DraftKings stocks saw record highs through the pandemic, and this steep drop as the country appears to navigate its way out of the current situation supports the argument that the more accurate price target sits somewhere in the upper $50 – lower $60 range.
Volatility has always been a concern in this relatively young sector, with sports betting stocks responding quickly to legislative news, while also following the ebbs and flows of the annual sporting calendar. Yet, as legislative expansion slows, and with investors now having seen a greater number of financial returns from the brands leading the charge, fears mount over long-term profitability.
Covid To Impact Short-Term Gains
Sports leagues across the country are being forced to cancel games once again as locker room breakouts are leaving rosters depleted. While this is an obvious setback for the leagues, it also creates a new sort of headache for sports bettors. COVID testing protocols have created a scenario where many teams are notified of a player’s status moments before the start of a matchup.
These last-minute personnel changes have made it increasingly difficult for sportsbooks to monitor and adjust betting lines to reflect the latest news, and bettors are increasingly wary of grabbing early lines in fear of being on the wrong side of a positive COVID test.
Uncertainty has always been part of the thrill, and sports bettors have long attempted to lock in their wagers ahead of injury updates to beat the news cycle and adjusted line. Some sports, like baseball, often see sportsbooks void all bets if the schedule pitching matchup is changed, but this rule is not applied to most sporting competitions.
In essence, bettors wagering on the Green Bay Packers to cover a 7 point spread are now also betting on Aaron Rodgers’ ability to pass a Covid test as well. And given the league’s strict Covid protocol, vaccinated players are not exempt from the rules forcing them to sit out until they are able to test negative for the virus.
On-Field Uncertainties Impact Handles
Caesars (CZR), MGM Resorts (MGM), Penn National Gaming (PENN), and DraftKings (DKNG) all managed to weather the storm, as the COVID pandemic shut down the sporting world. Their subsequent return saw sports betting stocks rise to record numbers, often coinciding with the start of a major sporting event.
During these record runs, hype and fervor were at an all-time high, and investors were keen to see just how fast these companies could prove themselves in the relatively new and young market.
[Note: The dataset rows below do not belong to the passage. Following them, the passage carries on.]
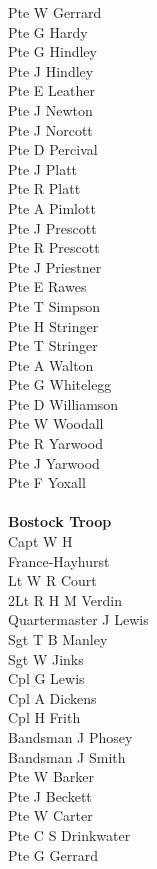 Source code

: \begin{multicols}{3}
  Pte W Gerrard \\
  Pte G Hardy \\
  Pte G Hindley \\
  Pte J Hindley \\
  Pte E Leather \\
  Pte J Newton \\
  Pte J Norcott \\
  Pte D Percival \\
  Pte J Platt \\
  Pte R Platt \\
  Pte A Pimlott \\
  Pte J Prescott \\
  Pte R Prescott \\
  Pte J Priestner \\
  Pte E Rawes \\
  Pte T Simpson \\
  Pte H Stringer \\
  Pte T Stringer \\
  Pte A Walton \\
  Pte G Whitelegg \\
  Pte D Williamson \\
  Pte W Woodall \\
  Pte R Yarwood \\
  Pte J Yarwood \\
  Pte F Yoxall \\
  \\
  \textbf{Bostock Troop} \\
  Capt W H \\ \indent France-Hayhurst \\
  Lt W R Court \\
  2Lt R H M Verdin \\
  Quartermaster J Lewis \\
  Sgt T B Manley \\
  Sgt W Jinks \\
  Cpl G Lewis \\
  Cpl A Dickens \\
  Cpl H Frith \\
  Bandsman J Phosey \\
  Bandsman J Smith \\
  Pte W Barker \\
  Pte J Beckett \\
  Pte W Carter \\
  Pte C S Drinkwater \\
  Pte G Gerrard \\

\end{multicols}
Some of this luster has worn off, and while few questions the massive amounts of money to be made in the space, concern exists for the excessive acquisition spending brands are tallying up to secure market share.
The exuberant spending habits, combined with Covid-related issues, have made it difficult for investors and financial analysts to more accurately set expectations for the sector.
For the majority of the country, regulated sports wagering has only existed in ‘the time of Covid,’ and operators are yet to have their first real season of action with scheduling interferences and cancellations.
Brands like MGM and Penn National also rely heavily on their land-based, brick-and-mortar operations to fuel their growth, and mounting fears of further lockdowns only look to limit the number of patrons allowed inside of their businesses and casinos for the time being.
Sportsbooks have built-in mechanisms to protect their bottom line and to prevent them from taking a major hit on game outcomes, but no contingency plan has been put into place to prevent losses brought on from a global shutdown. With DraftKings scheduled to release their next quarterly returns just ahead of the SuperBowl, these uncertain times could further imbalance their financials, as spending is likely to increase ahead of the NY launch, and revenue takes a hit from the uncertain betting calendar.